SCO did not reveal exactly which Unix System V code it believes has been copied into Linux. But, it says, ”As a result of IBM’s wholesale disregard of its contractual and legal obligations to SCO, Linux 2.4.x and the development Linux kernel, 2.5.x, are filled with Unix source code, derivative works and methods. As such, Linux 2.4.x and Linux 2.5.x are unauthorized derivatives of Unix System V.”
That the SCO lawsuit is a thinly veiled attack against Linux is clearly shown in its amended brief, which accuses Linus Torvalds, the originator of Linux, of being unable or unwilling to identify the intellectual property origins of contributed Linux source code that has come in from many different sources.
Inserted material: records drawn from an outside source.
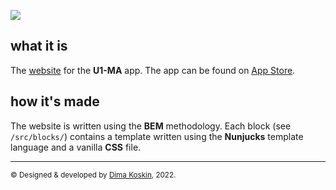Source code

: 
![](screenshot.png)

## what it is 

The [website](https://u1-ma.com) for the **U1-MA** app. The app can be found on [App Store](https://apple.co/3K68kbO).

## how it's made

The website is written using the **BEM** methodology. Each block (see `/src/blocks/`) contains a template written using the **Nunjucks** template language and a vanilla **CSS** file.

<hr />

<small>© Designed & developed by <a href="https://dmkskn.com">Dima Koskin</a>, 2022.</small>
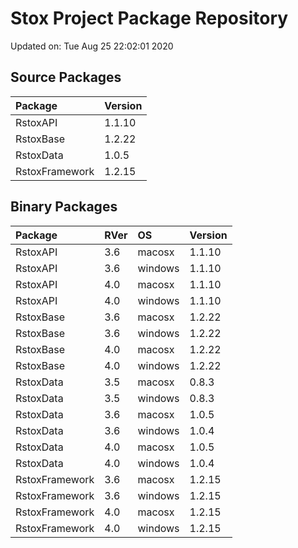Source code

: # Stox Project Package Repository


Updated on: Tue Aug 25 22:02:01 2020
## Source Packages

|Package        |Version |
|:--------------|:-------|
|RstoxAPI       |1.1.10  |
|RstoxBase      |1.2.22  |
|RstoxData      |1.0.5   |
|RstoxFramework |1.2.15  |

## Binary Packages

|Package        |RVer |OS      |Version |
|:--------------|:----|:-------|:-------|
|RstoxAPI       |3.6  |macosx  |1.1.10  |
|RstoxAPI       |3.6  |windows |1.1.10  |
|RstoxAPI       |4.0  |macosx  |1.1.10  |
|RstoxAPI       |4.0  |windows |1.1.10  |
|RstoxBase      |3.6  |macosx  |1.2.22  |
|RstoxBase      |3.6  |windows |1.2.22  |
|RstoxBase      |4.0  |macosx  |1.2.22  |
|RstoxBase      |4.0  |windows |1.2.22  |
|RstoxData      |3.5  |macosx  |0.8.3   |
|RstoxData      |3.5  |windows |0.8.3   |
|RstoxData      |3.6  |macosx  |1.0.5   |
|RstoxData      |3.6  |windows |1.0.4   |
|RstoxData      |4.0  |macosx  |1.0.5   |
|RstoxData      |4.0  |windows |1.0.4   |
|RstoxFramework |3.6  |macosx  |1.2.15  |
|RstoxFramework |3.6  |windows |1.2.15  |
|RstoxFramework |4.0  |macosx  |1.2.15  |
|RstoxFramework |4.0  |windows |1.2.15  |
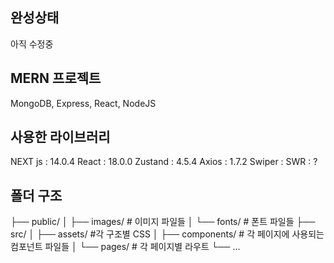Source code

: ## 완성상태
아직 수정중

## MERN 프로젝트
MongoDB, Express, React, NodeJS

## 사용한 라이브러리
NEXT js : 14.0.4
React : 18.0.0
Zustand : 4.5.4
Axios : 1.7.2
Swiper :
SWR : ?

## 폴더 구조
├── public/
│ ├── images/ # 이미지 파일들
│ └── fonts/ # 폰트 파일들
├── src/
│ ├── assets/ #각 구조별 CSS
│ ├── components/ # 각 페이지에 사용되는 컴포넌트 파일들
│ └── pages/ # 각 페이지별 라우트
└── ...
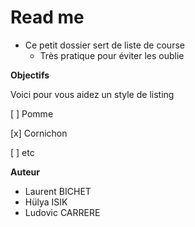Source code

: #  Read me 

* Ce petit dossier sert de liste de course
  * Très pratique pour éviter les oublie

**Objectifs**

Voici pour vous aidez un style de listing

[ ] Pomme 

[x] Cornichon

[ ] etc

**Auteur**

- Laurent BICHET
- Hülya ISIK
- Ludovic CARRERE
The suit also raises the red flag of Linux’s threat to U.S. national security. The export of Unix technology, it says, could give nations, particularly rogue nations, the ability to build powerful multiprocessor supercomputers that can do encryption or design weapons. An industrial-strength version of Linux, with capabilities comparable to Unix, and freely available over the Internet, is a powerful tool, SCO argues.
No end in sight
There are several possible outcomes to this dispute. The simplest and possibly the fastest are that IBM and SCO could settle out of court or IBM could simply buy SCO. But these two possibilities are not likely, according to Bill Claybrook, an analyst with Aberdeen Group Inc. (Boston). Ruling them out leaves a full-fledged, drawn-out court battle. ”If SCO wins and IBM stumbles, then Microsoft is going to hold a big advantage in the market. If IBM wins, then Linux will take off among enterprises, and we will witness a big battle between Linux and Windows over the course of several years.”